>>>
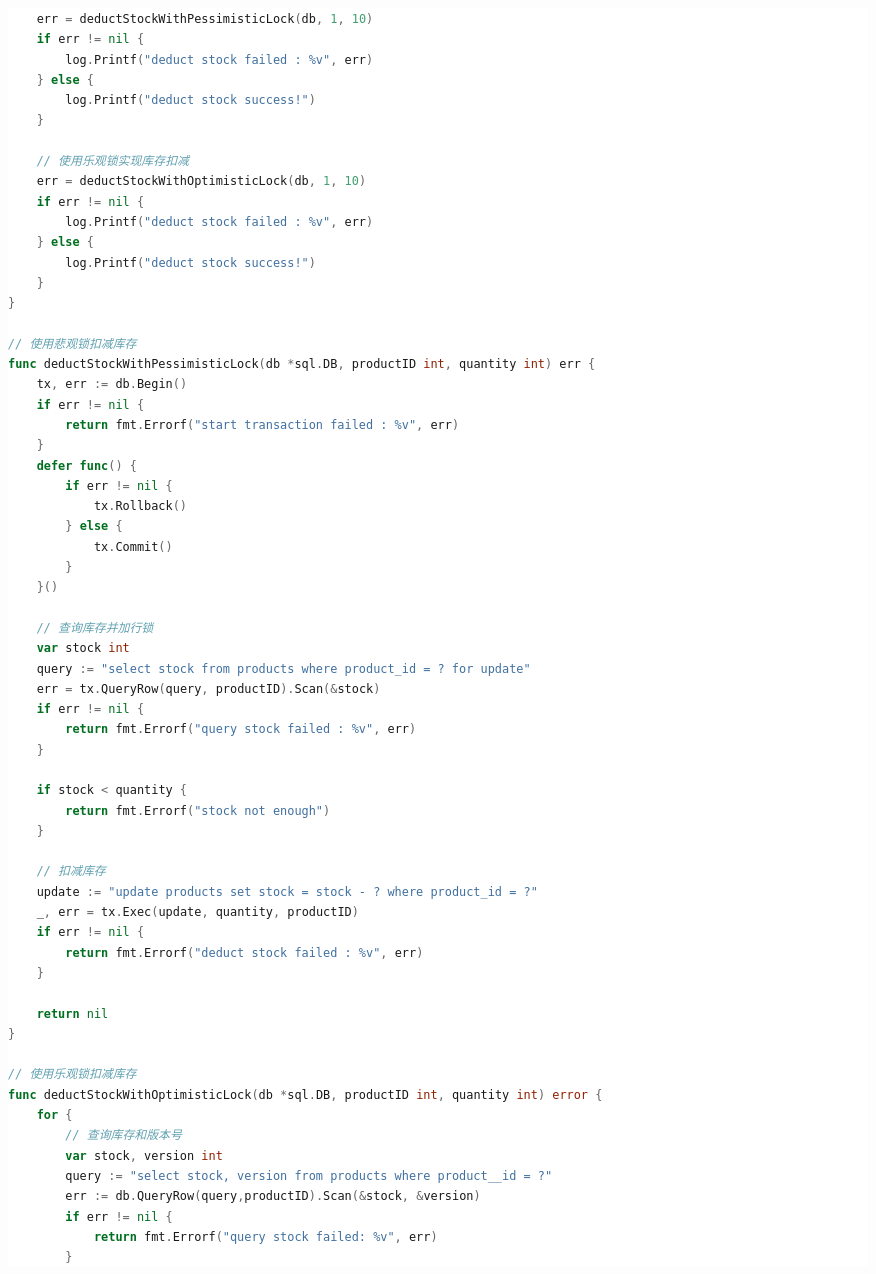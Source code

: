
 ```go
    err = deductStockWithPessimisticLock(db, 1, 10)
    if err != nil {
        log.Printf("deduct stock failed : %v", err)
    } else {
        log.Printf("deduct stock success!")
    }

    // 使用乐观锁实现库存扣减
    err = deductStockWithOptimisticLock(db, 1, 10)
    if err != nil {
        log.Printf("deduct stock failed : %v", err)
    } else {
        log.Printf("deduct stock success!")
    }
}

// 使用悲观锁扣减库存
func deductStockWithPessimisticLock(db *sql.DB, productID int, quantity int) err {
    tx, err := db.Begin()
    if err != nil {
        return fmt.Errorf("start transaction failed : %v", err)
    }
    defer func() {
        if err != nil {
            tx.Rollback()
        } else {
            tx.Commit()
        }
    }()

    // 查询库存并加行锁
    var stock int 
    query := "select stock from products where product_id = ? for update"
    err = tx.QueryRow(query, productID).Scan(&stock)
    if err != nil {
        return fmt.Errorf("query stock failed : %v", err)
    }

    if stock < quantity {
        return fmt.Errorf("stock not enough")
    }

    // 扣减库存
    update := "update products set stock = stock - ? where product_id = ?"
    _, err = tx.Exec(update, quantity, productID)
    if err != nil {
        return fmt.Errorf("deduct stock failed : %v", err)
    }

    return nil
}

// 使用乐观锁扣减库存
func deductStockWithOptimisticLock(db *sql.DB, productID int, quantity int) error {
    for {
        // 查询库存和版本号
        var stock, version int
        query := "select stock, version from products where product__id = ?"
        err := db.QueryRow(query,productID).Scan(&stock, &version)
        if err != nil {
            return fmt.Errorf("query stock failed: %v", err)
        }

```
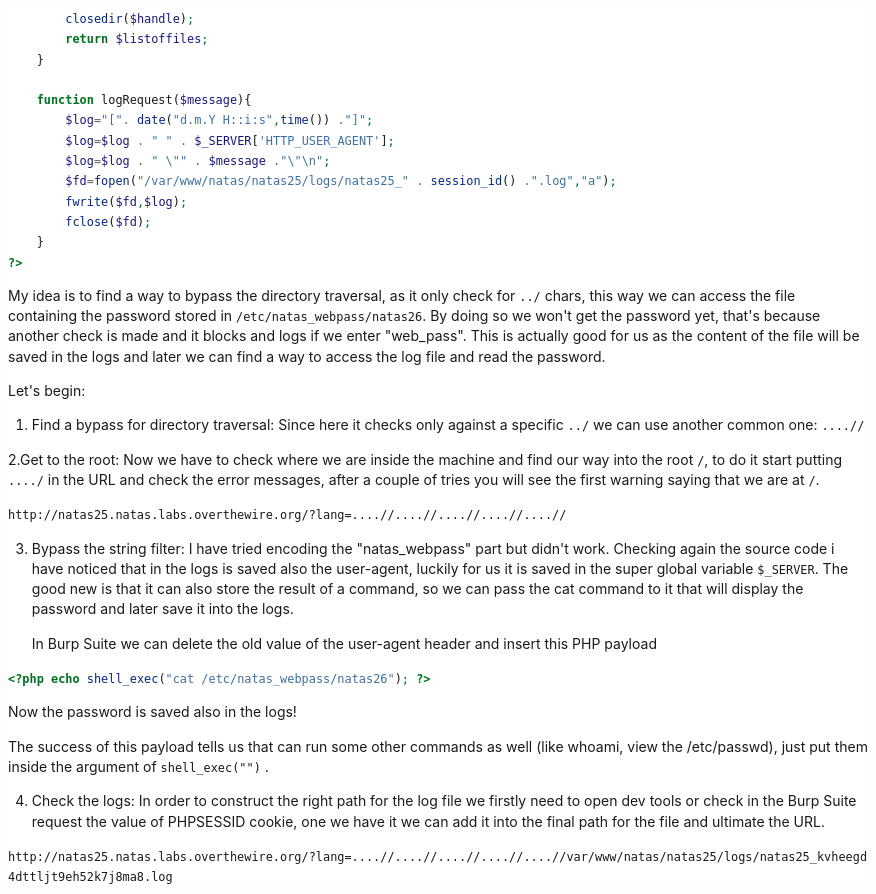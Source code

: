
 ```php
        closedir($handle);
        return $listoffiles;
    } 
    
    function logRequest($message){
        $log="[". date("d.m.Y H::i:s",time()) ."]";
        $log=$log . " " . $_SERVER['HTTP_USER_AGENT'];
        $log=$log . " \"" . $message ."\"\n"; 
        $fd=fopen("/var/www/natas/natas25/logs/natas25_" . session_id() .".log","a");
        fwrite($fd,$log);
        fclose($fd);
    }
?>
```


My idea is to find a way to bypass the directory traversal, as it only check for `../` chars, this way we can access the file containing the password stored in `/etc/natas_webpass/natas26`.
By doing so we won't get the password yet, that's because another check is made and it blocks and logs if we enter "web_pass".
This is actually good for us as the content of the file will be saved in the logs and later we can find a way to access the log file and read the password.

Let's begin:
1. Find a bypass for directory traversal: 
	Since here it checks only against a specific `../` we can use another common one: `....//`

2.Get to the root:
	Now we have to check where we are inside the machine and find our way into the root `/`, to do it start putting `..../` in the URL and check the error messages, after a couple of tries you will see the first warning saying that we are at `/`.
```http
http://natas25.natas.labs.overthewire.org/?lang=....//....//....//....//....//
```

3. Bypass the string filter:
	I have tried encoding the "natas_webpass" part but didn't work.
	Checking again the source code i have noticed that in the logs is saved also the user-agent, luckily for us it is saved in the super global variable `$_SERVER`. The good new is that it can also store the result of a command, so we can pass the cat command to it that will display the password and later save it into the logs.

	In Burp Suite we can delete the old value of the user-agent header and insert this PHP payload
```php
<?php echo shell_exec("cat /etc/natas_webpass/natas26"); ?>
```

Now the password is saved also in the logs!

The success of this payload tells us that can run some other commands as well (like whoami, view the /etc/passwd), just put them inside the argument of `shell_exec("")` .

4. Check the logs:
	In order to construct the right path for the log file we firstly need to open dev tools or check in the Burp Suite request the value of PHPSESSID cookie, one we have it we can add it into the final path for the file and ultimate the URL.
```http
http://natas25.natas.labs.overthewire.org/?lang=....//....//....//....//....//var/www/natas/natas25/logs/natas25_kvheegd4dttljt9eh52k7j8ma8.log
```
<<<
* Assignment
Every line of the records above where the string "from" is found should be copied.

* Response
    query := "select stock from products where product_id = ? for update"
        query := "select stock, version from products where product__id = ?"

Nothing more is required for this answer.